* **SUPPLIED DATA**
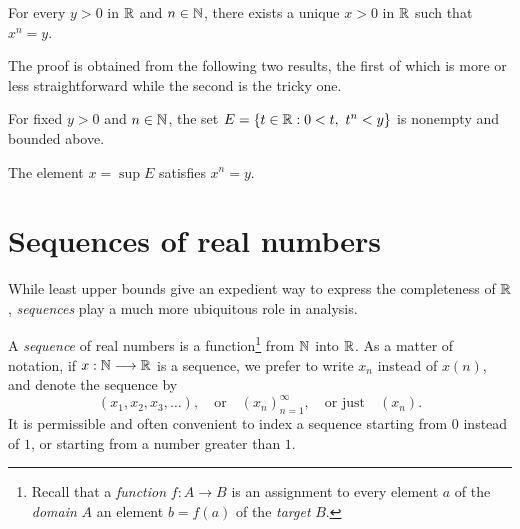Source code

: \documentclass{book}
\begin{document}
\begin{thmdag}
For every $y> 0$ in $\mathbb{R}$ and $n \in \mathbb{N}$, there exists a unique $x > 0$ in $\mathbb{R}$ such that $x^n = y$.
\label{T:nthroots}
\end{thmdag}
\noindent The proof is obtained from the following two results, the first of which is more or less straightforward while
the second is the tricky one.
\begin{lem}
For fixed $y > 0$ and $n \in \mathbb{N}$, the set $E = \left\{ t \in \mathbb{R} : 0 < t,\ t^n < y \right\}$ is nonempty and bounded above.
\label{L:nthroots1}
\end{lem}
\begin{lemdag}
The element $x = \sup E$ satisfies $x^n = y$.
\label{L:nthroots2}
\end{lemdag}

\section{Sequences of real numbers} \label{S:seqs}
While least upper bounds give an expedient way to express the
completeness of $\mathbb{R}$, {\em sequences} play a much more ubiquitous role in
analysis.

\begin{defn}
A {\em sequence} of real numbers is a function\footnote{Recall that a {\em function} $f : A \to B$ is an assignment to every element $a$ of the {\em domain} $A$ an element $b = f(a)$ of the {\em target} $B$.} from $\mathbb{N}$ into $\mathbb{R}$. As a
matter of notation, if $x : \mathbb{N} \longrightarrow \mathbb{R}$ is a sequence, we prefer to write $x_n$ instead of $x(n)$, and
denote the sequence by
\[
	(x_1,x_2,x_3,\ldots), 
	\quad \text{or} \quad  
	(x_n)_{n=1}^\infty, 
	\quad \text{or just} \quad 
	(x_n).
\]
It is permissible and often convenient
to index a sequence starting from $0$ instead of $1$, or
starting from a number greater than $1$. 
\label{D:real_sequence}
\end{defn}
\end{document}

* **WHAT YOU SHOULD DO**
Gather up every line from the listing above in which the word "mathbb" occurs.

* **ANSWER SECTION**
For every $y> 0$ in $\mathbb{R}$ and $n \in \mathbb{N}$, there exists a unique $x > 0$ in $\mathbb{R}$ such that $x^n = y$.
For fixed $y > 0$ and $n \in \mathbb{N}$, the set $E = \left\{ t \in \mathbb{R} : 0 < t,\ t^n < y \right\}$ is nonempty and bounded above.
completeness of $\mathbb{R}$, {\em sequences} play a much more ubiquitous role in
A {\em sequence} of real numbers is a function\footnote{Recall that a {\em function} $f : A \to B$ is an assignment to every element $a$ of the {\em domain} $A$ an element $b = f(a)$ of the {\em target} $B$.} from $\mathbb{N}$ into $\mathbb{R}$. As a
matter of notation, if $x : \mathbb{N} \longrightarrow \mathbb{R}$ is a sequence, we prefer to write $x_n$ instead of $x(n)$, and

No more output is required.